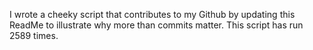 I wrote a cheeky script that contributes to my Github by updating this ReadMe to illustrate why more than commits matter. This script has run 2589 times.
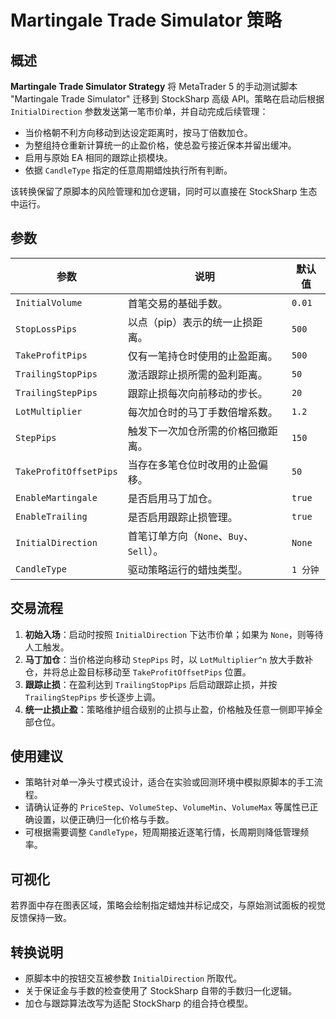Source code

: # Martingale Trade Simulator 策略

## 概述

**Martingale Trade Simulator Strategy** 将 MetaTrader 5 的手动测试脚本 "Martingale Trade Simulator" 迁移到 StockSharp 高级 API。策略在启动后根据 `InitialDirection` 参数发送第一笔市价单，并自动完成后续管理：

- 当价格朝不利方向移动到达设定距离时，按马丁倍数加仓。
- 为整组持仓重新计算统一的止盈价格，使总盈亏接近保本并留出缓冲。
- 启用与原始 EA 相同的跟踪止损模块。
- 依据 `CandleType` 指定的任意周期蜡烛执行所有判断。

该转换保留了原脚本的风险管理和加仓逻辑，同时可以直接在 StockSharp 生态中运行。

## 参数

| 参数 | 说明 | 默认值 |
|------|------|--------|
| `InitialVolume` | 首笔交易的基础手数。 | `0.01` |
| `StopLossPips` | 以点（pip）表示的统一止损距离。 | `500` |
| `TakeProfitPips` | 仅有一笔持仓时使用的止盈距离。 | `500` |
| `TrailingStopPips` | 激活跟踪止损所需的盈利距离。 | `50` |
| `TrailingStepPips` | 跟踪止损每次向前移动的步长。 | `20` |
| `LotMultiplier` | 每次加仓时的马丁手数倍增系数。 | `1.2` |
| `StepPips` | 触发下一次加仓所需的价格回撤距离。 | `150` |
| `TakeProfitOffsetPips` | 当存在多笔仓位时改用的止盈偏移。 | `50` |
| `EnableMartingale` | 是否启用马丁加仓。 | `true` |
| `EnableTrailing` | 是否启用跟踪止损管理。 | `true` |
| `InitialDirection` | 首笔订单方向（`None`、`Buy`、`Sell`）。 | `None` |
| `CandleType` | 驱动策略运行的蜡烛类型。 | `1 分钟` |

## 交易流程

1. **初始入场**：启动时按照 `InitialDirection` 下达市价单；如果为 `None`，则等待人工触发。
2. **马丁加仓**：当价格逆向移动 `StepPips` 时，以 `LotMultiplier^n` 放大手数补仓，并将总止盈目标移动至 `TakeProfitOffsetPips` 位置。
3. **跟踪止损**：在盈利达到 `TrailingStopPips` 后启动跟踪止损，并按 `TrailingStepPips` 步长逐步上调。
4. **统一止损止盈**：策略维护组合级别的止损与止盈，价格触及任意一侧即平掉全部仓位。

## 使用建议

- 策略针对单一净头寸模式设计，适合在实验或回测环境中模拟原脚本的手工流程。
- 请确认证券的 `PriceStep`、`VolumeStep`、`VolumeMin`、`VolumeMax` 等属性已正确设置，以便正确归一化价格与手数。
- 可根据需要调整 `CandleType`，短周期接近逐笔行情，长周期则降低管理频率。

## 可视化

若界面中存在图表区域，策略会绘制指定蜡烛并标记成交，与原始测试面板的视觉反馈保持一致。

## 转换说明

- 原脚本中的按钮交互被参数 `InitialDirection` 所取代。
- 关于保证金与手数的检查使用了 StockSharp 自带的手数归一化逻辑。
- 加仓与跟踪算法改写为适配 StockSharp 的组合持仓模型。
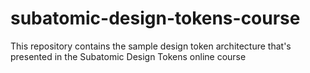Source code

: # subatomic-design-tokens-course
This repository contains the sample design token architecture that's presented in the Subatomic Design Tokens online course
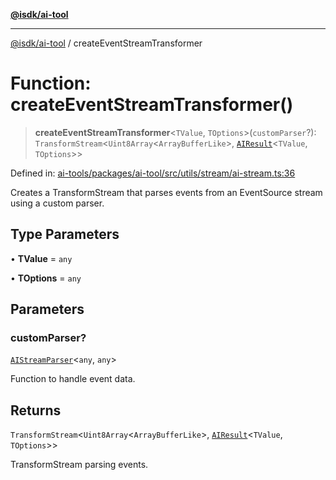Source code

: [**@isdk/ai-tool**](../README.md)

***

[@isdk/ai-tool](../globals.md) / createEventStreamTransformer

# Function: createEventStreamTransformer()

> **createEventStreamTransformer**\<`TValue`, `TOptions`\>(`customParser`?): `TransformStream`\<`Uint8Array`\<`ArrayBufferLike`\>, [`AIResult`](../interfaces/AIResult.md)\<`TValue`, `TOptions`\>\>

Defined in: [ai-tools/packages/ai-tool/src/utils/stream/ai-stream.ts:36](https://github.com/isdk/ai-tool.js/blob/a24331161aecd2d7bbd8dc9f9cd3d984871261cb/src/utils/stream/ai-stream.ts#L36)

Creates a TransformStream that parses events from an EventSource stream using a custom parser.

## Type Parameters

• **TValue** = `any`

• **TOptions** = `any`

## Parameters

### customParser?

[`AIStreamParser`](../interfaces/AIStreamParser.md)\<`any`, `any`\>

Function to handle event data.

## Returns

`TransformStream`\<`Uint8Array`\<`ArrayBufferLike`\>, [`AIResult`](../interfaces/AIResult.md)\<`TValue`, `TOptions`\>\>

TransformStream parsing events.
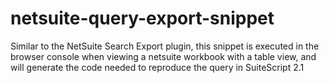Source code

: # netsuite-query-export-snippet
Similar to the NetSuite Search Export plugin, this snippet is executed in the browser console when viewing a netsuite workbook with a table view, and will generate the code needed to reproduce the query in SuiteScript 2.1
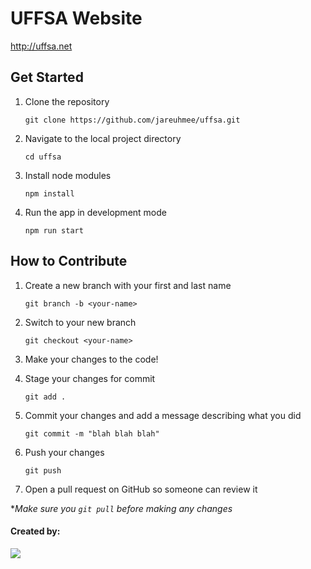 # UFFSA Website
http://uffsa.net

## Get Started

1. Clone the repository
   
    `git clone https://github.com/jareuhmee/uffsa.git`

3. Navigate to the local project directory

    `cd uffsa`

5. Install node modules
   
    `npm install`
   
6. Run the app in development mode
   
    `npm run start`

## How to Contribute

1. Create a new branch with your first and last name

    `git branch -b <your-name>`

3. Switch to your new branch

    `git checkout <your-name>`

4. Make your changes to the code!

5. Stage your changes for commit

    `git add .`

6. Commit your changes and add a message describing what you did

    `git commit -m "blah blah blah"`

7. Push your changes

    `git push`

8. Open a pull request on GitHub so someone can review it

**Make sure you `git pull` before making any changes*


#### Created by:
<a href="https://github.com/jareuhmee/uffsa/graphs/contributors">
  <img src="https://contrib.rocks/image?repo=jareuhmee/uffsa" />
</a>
= = = =
Pictures should be skipped, and the records retyped word for word.

* _Written solution_:
 I wrote a cheeky script that contributes to my Github by updating this ReadMe to illustrate why more than commits matter. This script has run 2589 times.
Source code

: # Martingale Trade Simulator 策略

## 概述

**Martingale Trade Simulator Strategy** 将 MetaTrader 5 的手动测试脚本 "Martingale Trade Simulator" 迁移到 StockSharp 高级 API。策略在启动后根据 `InitialDirection` 参数发送第一笔市价单，并自动完成后续管理：

- 当价格朝不利方向移动到达设定距离时，按马丁倍数加仓。
- 为整组持仓重新计算统一的止盈价格，使总盈亏接近保本并留出缓冲。
- 启用与原始 EA 相同的跟踪止损模块。
- 依据 `CandleType` 指定的任意周期蜡烛执行所有判断。

该转换保留了原脚本的风险管理和加仓逻辑，同时可以直接在 StockSharp 生态中运行。

## 参数

| 参数 | 说明 | 默认值 |
|------|------|--------|
| `InitialVolume` | 首笔交易的基础手数。 | `0.01` |
| `StopLossPips` | 以点（pip）表示的统一止损距离。 | `500` |
| `TakeProfitPips` | 仅有一笔持仓时使用的止盈距离。 | `500` |
| `TrailingStopPips` | 激活跟踪止损所需的盈利距离。 | `50` |
| `TrailingStepPips` | 跟踪止损每次向前移动的步长。 | `20` |
| `LotMultiplier` | 每次加仓时的马丁手数倍增系数。 | `1.2` |
| `StepPips` | 触发下一次加仓所需的价格回撤距离。 | `150` |
| `TakeProfitOffsetPips` | 当存在多笔仓位时改用的止盈偏移。 | `50` |
| `EnableMartingale` | 是否启用马丁加仓。 | `true` |
| `EnableTrailing` | 是否启用跟踪止损管理。 | `true` |
| `InitialDirection` | 首笔订单方向（`None`、`Buy`、`Sell`）。 | `None` |
| `CandleType` | 驱动策略运行的蜡烛类型。 | `1 分钟` |

## 交易流程

1. **初始入场**：启动时按照 `InitialDirection` 下达市价单；如果为 `None`，则等待人工触发。
2. **马丁加仓**：当价格逆向移动 `StepPips` 时，以 `LotMultiplier^n` 放大手数补仓，并将总止盈目标移动至 `TakeProfitOffsetPips` 位置。
3. **跟踪止损**：在盈利达到 `TrailingStopPips` 后启动跟踪止损，并按 `TrailingStepPips` 步长逐步上调。
4. **统一止损止盈**：策略维护组合级别的止损与止盈，价格触及任意一侧即平掉全部仓位。

## 使用建议

- 策略针对单一净头寸模式设计，适合在实验或回测环境中模拟原脚本的手工流程。
- 请确认证券的 `PriceStep`、`VolumeStep`、`VolumeMin`、`VolumeMax` 等属性已正确设置，以便正确归一化价格与手数。
- 可根据需要调整 `CandleType`，短周期接近逐笔行情，长周期则降低管理频率。

## 可视化

若界面中存在图表区域，策略会绘制指定蜡烛并标记成交，与原始测试面板的视觉反馈保持一致。

## 转换说明

- 原脚本中的按钮交互被参数 `InitialDirection` 所取代。
- 关于保证金与手数的检查使用了 StockSharp 自带的手数归一化逻辑。
- 加仓与跟踪算法改写为适配 StockSharp 的组合持仓模型。
Source code

: # subatomic-design-tokens-course
This repository contains the sample design token architecture that's presented in the Subatomic Design Tokens online course
Source code

: [**@isdk/ai-tool**](../README.md)

***

[@isdk/ai-tool](../globals.md) / createEventStreamTransformer

# Function: createEventStreamTransformer()

> **createEventStreamTransformer**\<`TValue`, `TOptions`\>(`customParser`?): `TransformStream`\<`Uint8Array`\<`ArrayBufferLike`\>, [`AIResult`](../interfaces/AIResult.md)\<`TValue`, `TOptions`\>\>

Defined in: [ai-tools/packages/ai-tool/src/utils/stream/ai-stream.ts:36](https://github.com/isdk/ai-tool.js/blob/a24331161aecd2d7bbd8dc9f9cd3d984871261cb/src/utils/stream/ai-stream.ts#L36)

Creates a TransformStream that parses events from an EventSource stream using a custom parser.

## Type Parameters

• **TValue** = `any`

• **TOptions** = `any`

## Parameters

### customParser?

[`AIStreamParser`](../interfaces/AIStreamParser.md)\<`any`, `any`\>

Function to handle event data.

## Returns

`TransformStream`\<`Uint8Array`\<`ArrayBufferLike`\>, [`AIResult`](../interfaces/AIResult.md)\<`TValue`, `TOptions`\>\>

TransformStream parsing events.
Source code

: # netsuite-query-export-snippet
Similar to the NetSuite Search Export plugin, this snippet is executed in the browser console when viewing a netsuite workbook with a table view, and will generate the code needed to reproduce the query in SuiteScript 2.1
 # UFFSA Website
http://uffsa.net

## Get Started

1. Clone the repository
   
    `git clone https://github.com/jareuhmee/uffsa.git`

3. Navigate to the local project directory

    `cd uffsa`

5. Install node modules
   
    `npm install`
   
6. Run the app in development mode
   
    `npm run start`

## How to Contribute

1. Create a new branch with your first and last name

    `git branch -b <your-name>`

3. Switch to your new branch

    `git checkout <your-name>`

4. Make your changes to the code!

5. Stage your changes for commit

    `git add .`

6. Commit your changes and add a message describing what you did

    `git commit -m "blah blah blah"`

7. Push your changes

    `git push`

8. Open a pull request on GitHub so someone can review it

**Make sure you `git pull` before making any changes*


#### Created by:
<a href="https://github.com/jareuhmee/uffsa/graphs/contributors">
  <img src="https://contrib.rocks/image?repo=jareuhmee/uffsa" />
</a>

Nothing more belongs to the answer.